» WHAT THE TASK REQUIRES:
Write out, unaltered, each line from the top of the records below down to the line where "publication_short: In *ICCV2021*" appears, that line included.

Start of DATA RECORDS

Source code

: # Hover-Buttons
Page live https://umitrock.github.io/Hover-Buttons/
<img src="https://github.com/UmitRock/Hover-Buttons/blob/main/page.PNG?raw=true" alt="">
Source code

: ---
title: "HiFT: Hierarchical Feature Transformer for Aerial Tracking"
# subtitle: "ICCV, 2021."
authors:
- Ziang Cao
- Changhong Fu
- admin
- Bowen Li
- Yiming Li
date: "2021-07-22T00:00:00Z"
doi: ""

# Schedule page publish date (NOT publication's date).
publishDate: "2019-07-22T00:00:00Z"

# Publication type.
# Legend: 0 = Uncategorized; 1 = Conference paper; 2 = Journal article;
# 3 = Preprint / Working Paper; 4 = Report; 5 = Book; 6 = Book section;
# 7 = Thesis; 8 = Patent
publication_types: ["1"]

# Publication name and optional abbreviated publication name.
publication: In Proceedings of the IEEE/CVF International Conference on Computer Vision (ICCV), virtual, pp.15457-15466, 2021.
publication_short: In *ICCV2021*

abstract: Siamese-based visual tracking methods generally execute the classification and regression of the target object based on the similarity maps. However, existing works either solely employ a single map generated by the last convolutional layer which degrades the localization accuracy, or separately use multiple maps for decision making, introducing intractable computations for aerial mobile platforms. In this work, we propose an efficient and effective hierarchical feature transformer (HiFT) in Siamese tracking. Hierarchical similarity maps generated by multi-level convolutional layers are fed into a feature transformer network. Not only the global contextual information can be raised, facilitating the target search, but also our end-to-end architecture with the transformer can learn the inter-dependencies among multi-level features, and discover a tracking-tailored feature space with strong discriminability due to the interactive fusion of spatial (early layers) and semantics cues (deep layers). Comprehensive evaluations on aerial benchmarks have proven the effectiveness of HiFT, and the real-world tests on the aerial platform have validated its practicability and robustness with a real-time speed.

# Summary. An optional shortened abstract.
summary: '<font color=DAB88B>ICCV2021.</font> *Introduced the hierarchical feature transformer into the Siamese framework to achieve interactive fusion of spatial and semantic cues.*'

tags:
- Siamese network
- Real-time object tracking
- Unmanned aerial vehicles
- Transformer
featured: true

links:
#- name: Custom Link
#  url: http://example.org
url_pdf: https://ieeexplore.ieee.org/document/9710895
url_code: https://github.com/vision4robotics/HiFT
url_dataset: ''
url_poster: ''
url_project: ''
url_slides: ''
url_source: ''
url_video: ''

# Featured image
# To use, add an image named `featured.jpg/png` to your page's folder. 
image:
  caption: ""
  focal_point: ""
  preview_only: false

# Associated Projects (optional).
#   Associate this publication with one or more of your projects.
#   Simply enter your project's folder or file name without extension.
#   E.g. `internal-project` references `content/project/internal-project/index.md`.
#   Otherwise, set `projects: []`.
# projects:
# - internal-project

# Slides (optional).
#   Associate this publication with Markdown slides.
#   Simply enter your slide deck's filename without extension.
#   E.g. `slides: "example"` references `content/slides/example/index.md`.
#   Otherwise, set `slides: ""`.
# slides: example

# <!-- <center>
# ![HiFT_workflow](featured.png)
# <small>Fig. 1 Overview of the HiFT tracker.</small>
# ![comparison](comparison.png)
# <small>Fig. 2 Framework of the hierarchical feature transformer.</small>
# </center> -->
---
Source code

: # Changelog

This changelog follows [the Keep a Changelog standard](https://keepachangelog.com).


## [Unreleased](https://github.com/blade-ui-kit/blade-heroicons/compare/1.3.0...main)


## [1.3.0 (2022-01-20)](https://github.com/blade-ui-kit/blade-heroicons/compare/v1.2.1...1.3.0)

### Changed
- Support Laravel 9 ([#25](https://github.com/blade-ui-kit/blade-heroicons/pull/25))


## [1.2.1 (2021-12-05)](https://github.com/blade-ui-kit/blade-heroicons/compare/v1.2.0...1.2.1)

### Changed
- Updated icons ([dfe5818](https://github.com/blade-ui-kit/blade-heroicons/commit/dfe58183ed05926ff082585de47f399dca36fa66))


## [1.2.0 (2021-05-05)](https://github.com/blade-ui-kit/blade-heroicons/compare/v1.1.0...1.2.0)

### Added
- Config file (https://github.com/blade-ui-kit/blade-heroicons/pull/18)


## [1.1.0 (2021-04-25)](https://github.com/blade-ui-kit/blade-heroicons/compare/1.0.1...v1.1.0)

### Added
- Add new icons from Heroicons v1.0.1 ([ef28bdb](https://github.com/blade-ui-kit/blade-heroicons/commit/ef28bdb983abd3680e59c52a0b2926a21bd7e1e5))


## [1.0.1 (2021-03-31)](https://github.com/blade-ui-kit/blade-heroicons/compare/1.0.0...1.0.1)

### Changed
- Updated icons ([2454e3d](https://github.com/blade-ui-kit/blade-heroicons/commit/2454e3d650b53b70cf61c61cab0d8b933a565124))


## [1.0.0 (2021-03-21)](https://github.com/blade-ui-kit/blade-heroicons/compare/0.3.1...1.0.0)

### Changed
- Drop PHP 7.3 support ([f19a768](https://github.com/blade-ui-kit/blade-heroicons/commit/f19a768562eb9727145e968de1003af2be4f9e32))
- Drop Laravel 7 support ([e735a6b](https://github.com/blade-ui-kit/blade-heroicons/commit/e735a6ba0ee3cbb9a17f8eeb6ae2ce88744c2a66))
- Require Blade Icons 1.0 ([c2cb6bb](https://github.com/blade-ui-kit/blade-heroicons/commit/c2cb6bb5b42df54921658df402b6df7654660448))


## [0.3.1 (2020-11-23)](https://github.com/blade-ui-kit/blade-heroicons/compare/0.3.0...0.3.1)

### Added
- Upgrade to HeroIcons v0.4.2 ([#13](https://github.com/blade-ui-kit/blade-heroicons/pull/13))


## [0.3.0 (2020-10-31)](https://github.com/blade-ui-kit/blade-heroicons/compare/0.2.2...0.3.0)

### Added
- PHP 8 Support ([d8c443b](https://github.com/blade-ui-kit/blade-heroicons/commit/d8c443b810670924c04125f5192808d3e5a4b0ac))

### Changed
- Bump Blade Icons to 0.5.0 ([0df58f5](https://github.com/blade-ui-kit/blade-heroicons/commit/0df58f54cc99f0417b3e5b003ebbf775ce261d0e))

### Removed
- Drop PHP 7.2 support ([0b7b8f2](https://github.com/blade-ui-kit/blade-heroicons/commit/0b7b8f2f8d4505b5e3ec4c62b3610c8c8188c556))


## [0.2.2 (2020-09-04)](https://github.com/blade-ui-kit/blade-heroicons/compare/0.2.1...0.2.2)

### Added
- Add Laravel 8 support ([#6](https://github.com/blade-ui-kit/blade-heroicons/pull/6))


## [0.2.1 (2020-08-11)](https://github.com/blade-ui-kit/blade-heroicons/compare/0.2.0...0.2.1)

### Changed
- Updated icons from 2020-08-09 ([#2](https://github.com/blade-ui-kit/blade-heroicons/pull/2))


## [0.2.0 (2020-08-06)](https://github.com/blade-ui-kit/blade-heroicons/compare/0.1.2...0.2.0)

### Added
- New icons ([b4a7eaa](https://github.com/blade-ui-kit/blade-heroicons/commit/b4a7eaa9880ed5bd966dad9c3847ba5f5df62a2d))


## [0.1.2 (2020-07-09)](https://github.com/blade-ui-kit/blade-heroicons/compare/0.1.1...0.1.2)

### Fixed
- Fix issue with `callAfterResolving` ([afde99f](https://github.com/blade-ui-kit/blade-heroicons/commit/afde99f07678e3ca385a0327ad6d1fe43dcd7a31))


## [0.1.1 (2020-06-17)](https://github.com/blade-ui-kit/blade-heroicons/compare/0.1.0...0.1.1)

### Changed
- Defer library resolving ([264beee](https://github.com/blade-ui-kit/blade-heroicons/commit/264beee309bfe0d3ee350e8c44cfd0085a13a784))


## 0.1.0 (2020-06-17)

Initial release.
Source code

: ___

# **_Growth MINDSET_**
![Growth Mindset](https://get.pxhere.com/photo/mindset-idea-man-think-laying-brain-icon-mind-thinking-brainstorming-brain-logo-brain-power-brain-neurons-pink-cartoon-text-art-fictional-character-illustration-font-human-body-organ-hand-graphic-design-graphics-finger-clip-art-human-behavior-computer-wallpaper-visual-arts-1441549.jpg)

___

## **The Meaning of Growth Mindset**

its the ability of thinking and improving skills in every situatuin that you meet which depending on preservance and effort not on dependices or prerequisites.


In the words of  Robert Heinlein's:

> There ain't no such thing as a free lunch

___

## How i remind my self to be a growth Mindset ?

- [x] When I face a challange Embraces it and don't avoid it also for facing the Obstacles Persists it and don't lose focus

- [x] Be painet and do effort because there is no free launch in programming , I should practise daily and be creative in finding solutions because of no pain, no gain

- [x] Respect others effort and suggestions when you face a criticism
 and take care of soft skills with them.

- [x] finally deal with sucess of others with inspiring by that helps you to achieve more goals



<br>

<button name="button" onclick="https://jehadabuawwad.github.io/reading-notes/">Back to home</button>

End of DATA RECORDS

» SOLVED PROBLEM:
Source code

: # Hover-Buttons
Page live https://umitrock.github.io/Hover-Buttons/
<img src="https://github.com/UmitRock/Hover-Buttons/blob/main/page.PNG?raw=true" alt="">
Source code

: ---
title: "HiFT: Hierarchical Feature Transformer for Aerial Tracking"
# subtitle: "ICCV, 2021."
authors:
- Ziang Cao
- Changhong Fu
- admin
- Bowen Li
- Yiming Li
date: "2021-07-22T00:00:00Z"
doi: ""

# Schedule page publish date (NOT publication's date).
publishDate: "2019-07-22T00:00:00Z"

# Publication type.
# Legend: 0 = Uncategorized; 1 = Conference paper; 2 = Journal article;
# 3 = Preprint / Working Paper; 4 = Report; 5 = Book; 6 = Book section;
# 7 = Thesis; 8 = Patent
publication_types: ["1"]

# Publication name and optional abbreviated publication name.
publication: In Proceedings of the IEEE/CVF International Conference on Computer Vision (ICCV), virtual, pp.15457-15466, 2021.
publication_short: In *ICCV2021*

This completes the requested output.